### What you are asked to do
Pull every line containing "Izzard" out of the listing below.

▼▼▼

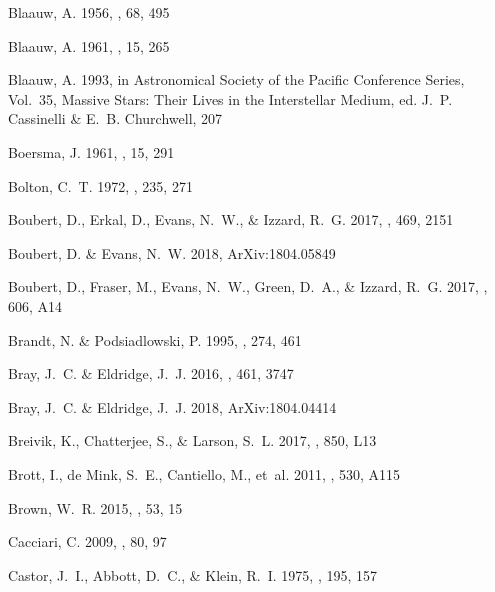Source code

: \documentclass{aa}
\begin{document}
\begin{thebibliography}{242}
{Blaauw}, A. 1956, \pasp, 68, 495

{Blaauw}, A. 1961, \bain, 15, 265

{Blaauw}, A. 1993, in Astronomical Society of the Pacific Conference Series,
  Vol.~35, Massive Stars: Their Lives in the Interstellar Medium, ed. J.~P.
  {Cassinelli} \& E.~B. {Churchwell}, 207

{Boersma}, J. 1961, \bain, 15, 291

{Bolton}, C.~T. 1972, \nat, 235, 271

{Boubert}, D., {Erkal}, D., {Evans}, N.~W., \& {Izzard}, R.~G.
  2017{}, \mnras, 469, 2151

{Boubert}, D. \& {Evans}, N.~W. 2018, ArXiv:1804.05849

{Boubert}, D., {Fraser}, M., {Evans}, N.~W., {Green}, D.~A., \& {Izzard}, R.~G.
  2017{}, \aap, 606, A14

{Brandt}, N. \& {Podsiadlowski}, P. 1995, \mnras, 274, 461

{Bray}, J.~C. \& {Eldridge}, J.~J. 2016, \mnras, 461, 3747

{Bray}, J.~C. \& {Eldridge}, J.~J. 2018, ArXiv:1804.04414

{Breivik}, K., {Chatterjee}, S., \& {Larson}, S.~L. 2017, \apjl, 850, L13

{Brott}, I., {de Mink}, S.~E., {Cantiello}, M., {et~al.} 2011, \aap, 530, A115

{Brown}, W.~R. 2015, \araa, 53, 15

{Cacciari}, C. 2009, \memsai, 80, 97

{Castor}, J.~I., {Abbott}, D.~C., \& {Klein}, R.~I. 1975, \apj, 195, 157


\end{thebibliography}
\end{document}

▲▲▲

### Solution for this task
{Boubert}, D., {Erkal}, D., {Evans}, N.~W., \& {Izzard}, R.~G.
{Boubert}, D., {Fraser}, M., {Evans}, N.~W., {Green}, D.~A., \& {Izzard}, R.~G.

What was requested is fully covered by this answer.